[Dataset entries]
● ● ●
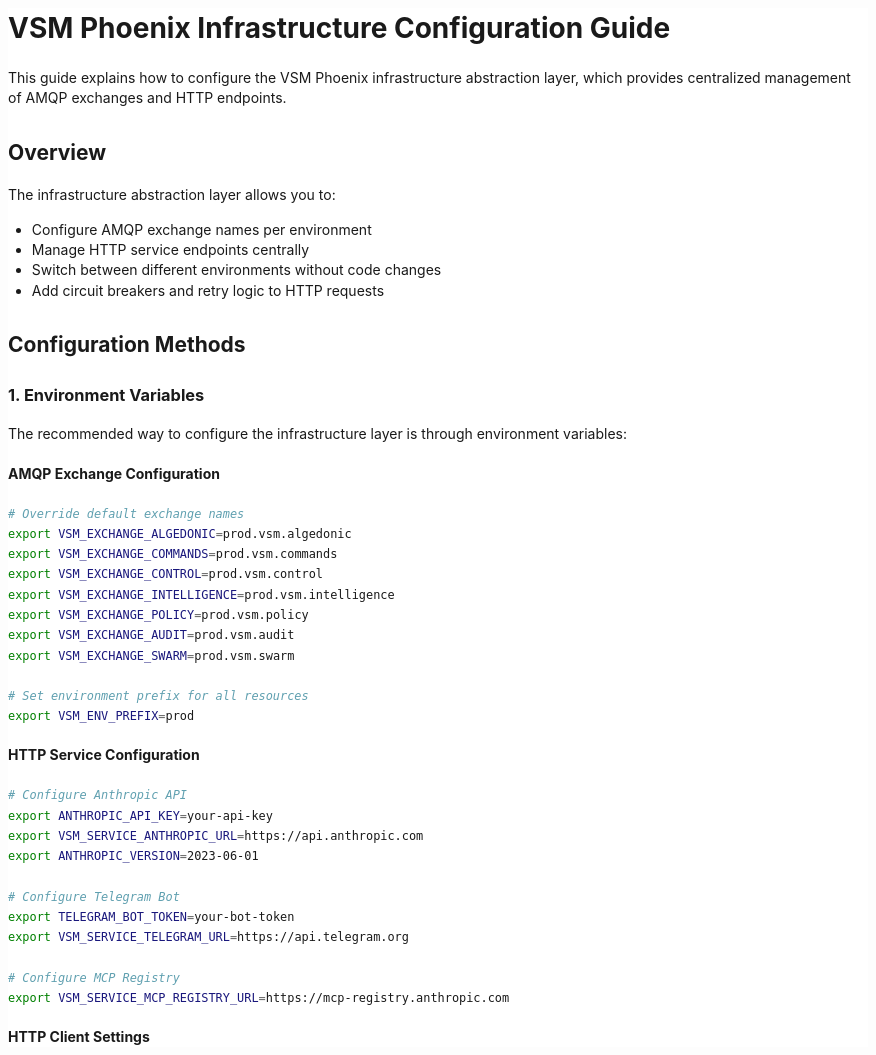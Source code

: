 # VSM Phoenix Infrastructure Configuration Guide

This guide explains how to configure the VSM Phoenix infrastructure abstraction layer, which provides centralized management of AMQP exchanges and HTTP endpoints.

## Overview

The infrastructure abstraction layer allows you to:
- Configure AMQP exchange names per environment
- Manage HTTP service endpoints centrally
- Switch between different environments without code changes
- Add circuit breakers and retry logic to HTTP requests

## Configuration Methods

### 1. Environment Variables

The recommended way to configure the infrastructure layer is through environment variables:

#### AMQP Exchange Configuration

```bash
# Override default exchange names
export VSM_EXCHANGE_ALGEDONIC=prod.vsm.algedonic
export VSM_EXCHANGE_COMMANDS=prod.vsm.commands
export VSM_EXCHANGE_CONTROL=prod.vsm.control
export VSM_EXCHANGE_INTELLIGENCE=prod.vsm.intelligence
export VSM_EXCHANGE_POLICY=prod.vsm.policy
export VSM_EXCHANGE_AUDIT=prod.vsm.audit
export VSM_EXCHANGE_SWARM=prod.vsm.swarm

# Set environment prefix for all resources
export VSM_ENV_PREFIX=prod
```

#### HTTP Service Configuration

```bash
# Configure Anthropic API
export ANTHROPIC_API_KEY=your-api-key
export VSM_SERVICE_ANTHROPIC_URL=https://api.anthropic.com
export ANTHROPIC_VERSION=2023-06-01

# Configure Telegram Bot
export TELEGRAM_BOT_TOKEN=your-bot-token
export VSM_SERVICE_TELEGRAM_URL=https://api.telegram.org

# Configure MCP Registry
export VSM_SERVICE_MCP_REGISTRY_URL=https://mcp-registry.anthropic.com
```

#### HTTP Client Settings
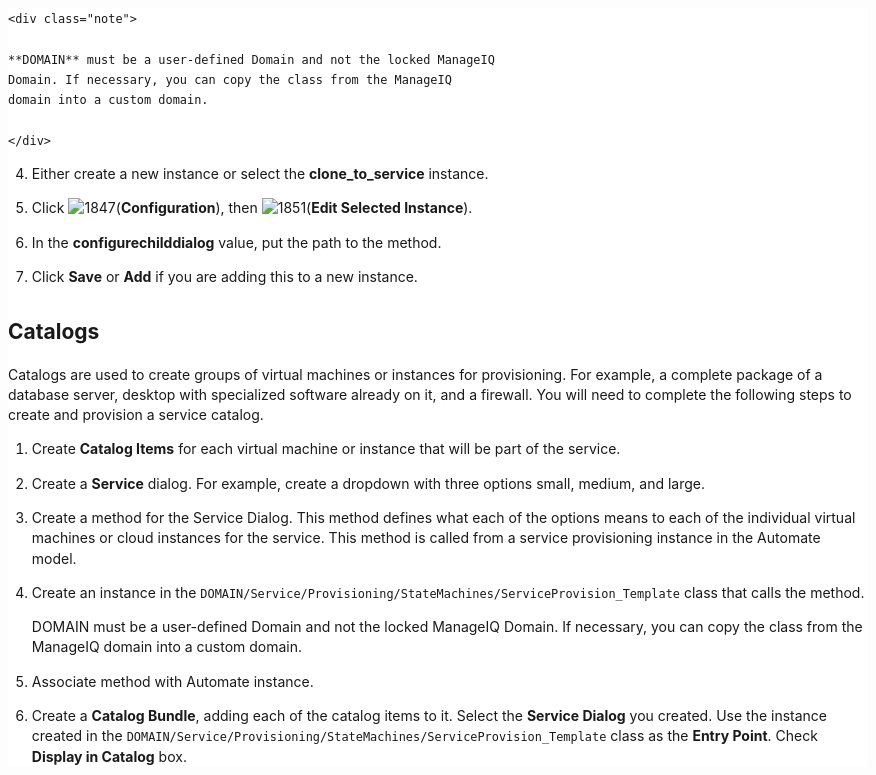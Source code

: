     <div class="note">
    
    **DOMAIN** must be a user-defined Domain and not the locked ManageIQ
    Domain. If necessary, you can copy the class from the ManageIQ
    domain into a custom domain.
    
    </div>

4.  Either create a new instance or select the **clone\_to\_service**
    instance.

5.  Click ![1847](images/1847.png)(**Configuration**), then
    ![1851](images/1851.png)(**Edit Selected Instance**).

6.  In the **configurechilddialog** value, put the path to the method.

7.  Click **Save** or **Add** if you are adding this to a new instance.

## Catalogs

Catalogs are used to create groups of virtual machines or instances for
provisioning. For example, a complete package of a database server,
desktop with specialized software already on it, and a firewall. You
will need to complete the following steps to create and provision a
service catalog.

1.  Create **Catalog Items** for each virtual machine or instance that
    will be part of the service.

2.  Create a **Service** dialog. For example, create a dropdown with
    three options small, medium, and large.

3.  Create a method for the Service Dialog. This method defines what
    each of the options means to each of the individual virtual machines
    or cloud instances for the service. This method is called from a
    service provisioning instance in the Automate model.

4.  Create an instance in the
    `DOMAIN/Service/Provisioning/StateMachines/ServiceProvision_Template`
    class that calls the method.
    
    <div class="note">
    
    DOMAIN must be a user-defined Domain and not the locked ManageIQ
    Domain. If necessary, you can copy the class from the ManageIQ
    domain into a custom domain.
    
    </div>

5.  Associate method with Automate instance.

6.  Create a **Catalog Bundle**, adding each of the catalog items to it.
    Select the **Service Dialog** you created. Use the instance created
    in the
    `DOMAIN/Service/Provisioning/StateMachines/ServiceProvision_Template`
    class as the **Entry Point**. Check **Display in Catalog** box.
● ● ●
- ACTIVITY: Return every line above exactly, omitting images.

- ANSWER SPACE:
Source code

: # VSM Phoenix Infrastructure Configuration Guide

This guide explains how to configure the VSM Phoenix infrastructure abstraction layer, which provides centralized management of AMQP exchanges and HTTP endpoints.

## Overview

The infrastructure abstraction layer allows you to:
- Configure AMQP exchange names per environment
- Manage HTTP service endpoints centrally
- Switch between different environments without code changes
- Add circuit breakers and retry logic to HTTP requests

## Configuration Methods

### 1. Environment Variables

The recommended way to configure the infrastructure layer is through environment variables:

#### AMQP Exchange Configuration

```bash
# Override default exchange names
export VSM_EXCHANGE_ALGEDONIC=prod.vsm.algedonic
export VSM_EXCHANGE_COMMANDS=prod.vsm.commands
export VSM_EXCHANGE_CONTROL=prod.vsm.control
export VSM_EXCHANGE_INTELLIGENCE=prod.vsm.intelligence
export VSM_EXCHANGE_POLICY=prod.vsm.policy
export VSM_EXCHANGE_AUDIT=prod.vsm.audit
export VSM_EXCHANGE_SWARM=prod.vsm.swarm

# Set environment prefix for all resources
export VSM_ENV_PREFIX=prod
```

#### HTTP Service Configuration

```bash
# Configure Anthropic API
export ANTHROPIC_API_KEY=your-api-key
export VSM_SERVICE_ANTHROPIC_URL=https://api.anthropic.com
export ANTHROPIC_VERSION=2023-06-01

# Configure Telegram Bot
export TELEGRAM_BOT_TOKEN=your-bot-token
export VSM_SERVICE_TELEGRAM_URL=https://api.telegram.org

# Configure MCP Registry
export VSM_SERVICE_MCP_REGISTRY_URL=https://mcp-registry.anthropic.com
```

#### HTTP Client Settings
Source code

:     <div class="note">
    
    **DOMAIN** must be a user-defined Domain and not the locked ManageIQ
    Domain. If necessary, you can copy the class from the ManageIQ
    domain into a custom domain.
    
    </div>

4.  Either create a new instance or select the **clone\_to\_service**
    instance.

5.  Click ![1847](images/1847.png)(**Configuration**), then
    ![1851](images/1851.png)(**Edit Selected Instance**).

6.  In the **configurechilddialog** value, put the path to the method.

7.  Click **Save** or **Add** if you are adding this to a new instance.

## Catalogs

Catalogs are used to create groups of virtual machines or instances for
provisioning. For example, a complete package of a database server,
desktop with specialized software already on it, and a firewall. You
will need to complete the following steps to create and provision a
service catalog.

1.  Create **Catalog Items** for each virtual machine or instance that
    will be part of the service.

2.  Create a **Service** dialog. For example, create a dropdown with
    three options small, medium, and large.

3.  Create a method for the Service Dialog. This method defines what
    each of the options means to each of the individual virtual machines
    or cloud instances for the service. This method is called from a
    service provisioning instance in the Automate model.

4.  Create an instance in the
    `DOMAIN/Service/Provisioning/StateMachines/ServiceProvision_Template`
    class that calls the method.
    
    <div class="note">
    
    DOMAIN must be a user-defined Domain and not the locked ManageIQ
    Domain. If necessary, you can copy the class from the ManageIQ
    domain into a custom domain.
    
    </div>

5.  Associate method with Automate instance.

6.  Create a **Catalog Bundle**, adding each of the catalog items to it.
    Select the **Service Dialog** you created. Use the instance created
    in the
    `DOMAIN/Service/Provisioning/StateMachines/ServiceProvision_Template`
    class as the **Entry Point**. Check **Display in Catalog** box.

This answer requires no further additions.